Mean Time to Resolution (MTTR) is the average time between a customer reporting a problem incident, commonly annotated as “customer interaction,” and when that interaction is marked “resolved.”

This comprises the time needed to identify the failure, accurately determine the problem, and “resolve” it, as well as the time required to ensure the failure won’t occur again.

This metric measures the customer servicing team’s long-term performance and correlates it strongly with customer satisfaction. This leads to improved customer lifetime value and retained business revenue generation.

Why is it essential to measure mean time to resolution (MTTR)?

90% of customers consider issue resolution their most significant reason for contention with customer service personnels. Hence, the faster you resolve their queries, the better it is for improving customer experience and instilling brand loyalty.

With complex processes governing the majority of systems, especially in the tech, financial, security, or healthcare sectors, downtime or glitch incidents can cost your customers time, money, and other resources, which can negatively affect your reputation.

Time to Resolve helps you to categorize complex issues and put multiple personnels on them, spot lags in resolving simple issues and monitor internal processes responsible for longer resolution durations.

Incident management within the minimum time can streamline your strategic and operational initiatives and enable you to serve your customers with the best experience, ensuring that you retain their business.

MTTR is a valuable metric that accounts for the entire customer experience because it measures the time it takes to get an acceptable resolution (rather than just the time it takes for customer service reps to come up with the preliminary response).

A quick incorrect or insufficient response still results in a bad customer experience, therefore, you should include the time it takes your service reps to establish first contact with your aggrieved customer and waiting durations in between searching for appropriate solutions to resolve the issue. This will help you get a better idea of the complete picture and measure your MTTR more accurately.

How to calculate mean time to resolution (MTTR)?

Mean time to resolve is, simply put, the average sum of all incident resolution times in a given period of time.

Here is the mean time to resolution formula:

  • MTTR = sum of all time to resolve periods / number of incidents.

Example:

If you spend a total of 24 hours (from receiving a problem alert to finding a correct fix that resolves the issue for the customer) on three separate incidents in a week, your mean time to resolution would be 8 hours.

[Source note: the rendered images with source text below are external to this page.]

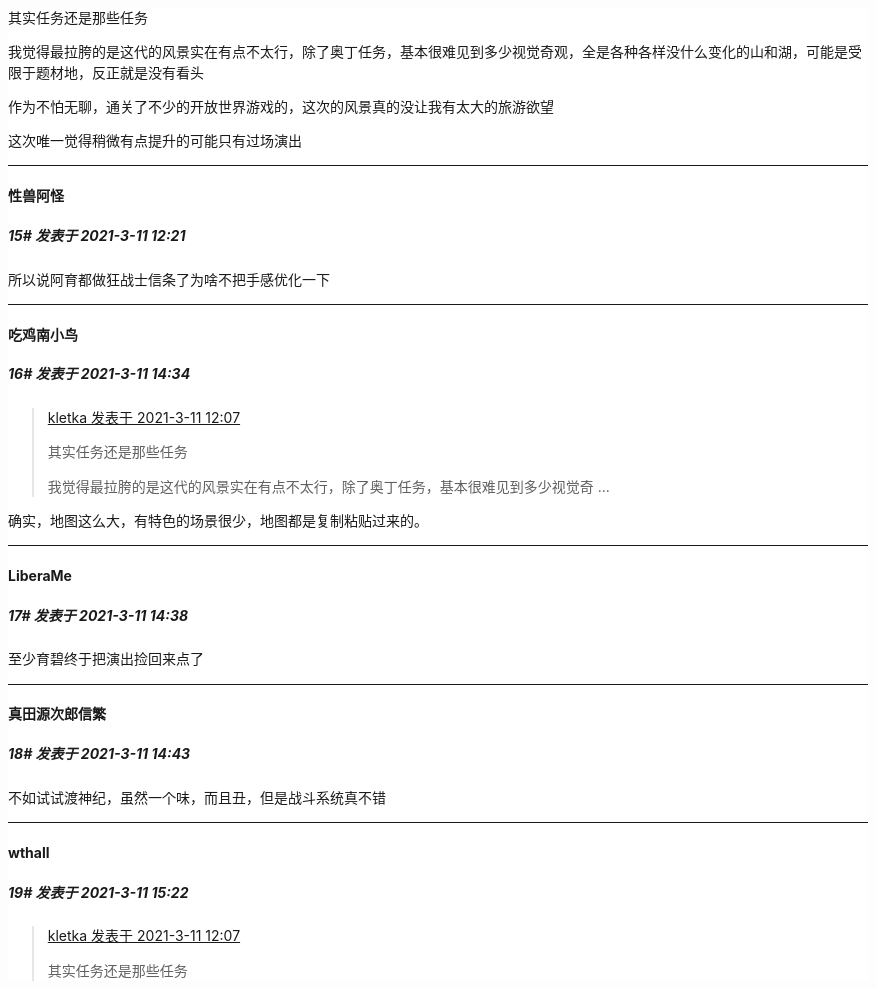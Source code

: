 其实任务还是那些任务

我觉得最拉胯的是这代的风景实在有点不太行，除了奥丁任务，基本很难见到多少视觉奇观，全是各种各样没什么变化的山和湖，可能是受限于题材地，反正就是没有看头

作为不怕无聊，通关了不少的开放世界游戏的，这次的风景真的没让我有太大的旅游欲望

这次唯一觉得稍微有点提升的可能只有过场演出


*****

####  性兽阿怪  
##### 15#       发表于 2021-3-11 12:21


所以说阿育都做狂战士信条了为啥不把手感优化一下


*****

####  吃鸡南小鸟  
##### 16#       发表于 2021-3-11 14:34


<blockquote><a href="httphttps://bbs.saraba1st.com/2b/forum.php?mod=redirect&amp;goto=findpost&amp;pid=50586609&amp;ptid=1992570" target="_blank">kletka 发表于 2021-3-11 12:07</a>

其实任务还是那些任务

我觉得最拉胯的是这代的风景实在有点不太行，除了奥丁任务，基本很难见到多少视觉奇 ...</blockquote>
确实，地图这么大，有特色的场景很少，地图都是复制粘贴过来的。


*****

####  LiberaMe  
##### 17#       发表于 2021-3-11 14:38


至少育碧终于把演出捡回来点了


*****

####  真田源次郎信繁  
##### 18#       发表于 2021-3-11 14:43


不如试试渡神纪，虽然一个味，而且丑，但是战斗系统真不错


*****

####  wthall  
##### 19#       发表于 2021-3-11 15:22


<blockquote><a href="httphttps://bbs.saraba1st.com/2b/forum.php?mod=redirect&amp;goto=findpost&amp;pid=50586609&amp;ptid=1992570" target="_blank">kletka 发表于 2021-3-11 12:07</a>

其实任务还是那些任务

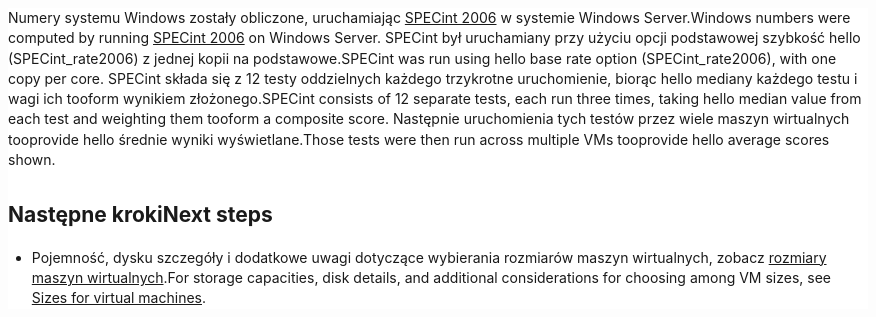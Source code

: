 <span data-ttu-id="f1af9-307">Numery systemu Windows zostały obliczone, uruchamiając [SPECint 2006](https://www.spec.org/cpu2006/results/rint2006.html) w systemie Windows Server.</span><span class="sxs-lookup"><span data-stu-id="f1af9-307">Windows numbers were computed by running [SPECint 2006](https://www.spec.org/cpu2006/results/rint2006.html) on Windows Server.</span></span> <span data-ttu-id="f1af9-308">SPECint był uruchamiany przy użyciu opcji podstawowej szybkość hello (SPECint_rate2006) z jednej kopii na podstawowe.</span><span class="sxs-lookup"><span data-stu-id="f1af9-308">SPECint was run using hello base rate option (SPECint_rate2006), with one copy per core.</span></span> <span data-ttu-id="f1af9-309">SPECint składa się z 12 testy oddzielnych każdego trzykrotne uruchomienie, biorąc hello mediany każdego testu i wagi ich tooform wynikiem złożonego.</span><span class="sxs-lookup"><span data-stu-id="f1af9-309">SPECint consists of 12 separate tests, each run three times, taking hello median value from each test and weighting them tooform a composite score.</span></span> <span data-ttu-id="f1af9-310">Następnie uruchomienia tych testów przez wiele maszyn wirtualnych tooprovide hello średnie wyniki wyświetlane.</span><span class="sxs-lookup"><span data-stu-id="f1af9-310">Those tests were then run across multiple VMs tooprovide hello average scores shown.</span></span>

## <a name="next-steps"></a><span data-ttu-id="f1af9-311">Następne kroki</span><span class="sxs-lookup"><span data-stu-id="f1af9-311">Next steps</span></span>
* <span data-ttu-id="f1af9-312">Pojemność, dysku szczegóły i dodatkowe uwagi dotyczące wybierania rozmiarów maszyn wirtualnych, zobacz [rozmiary maszyn wirtualnych](sizes.md?toc=%2fazure%2fvirtual-machines%2fwindows%2ftoc.json).</span><span class="sxs-lookup"><span data-stu-id="f1af9-312">For storage capacities, disk details, and additional considerations for choosing among VM sizes, see [Sizes for virtual machines](sizes.md?toc=%2fazure%2fvirtual-machines%2fwindows%2ftoc.json).</span></span>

Note: MTTR is often computed using business hours, so if you recover from a problem at closing time one day, then work to resolve the root cause the next morning, those 16 hours would not be included in your MTTR. It’s vital to decide how you will track time for this metric if you have teams across several sites working around the clock or on-call staff working after hours.

It is helpful to measure your mean time to resolve in comparison with your mean time to recovery since the difference demonstrates how quickly the team works to improve the system’s reliability and stop similar issues from occurring in the future. This comparison also sheds light on how the post-incident fixes and post-mortem processes operate and accurately identifies which node in the process is ripe for improvement.

Mean time to resolution is most applicable in unplanned customer service requests and typically not the ones mentioned in the service manuals.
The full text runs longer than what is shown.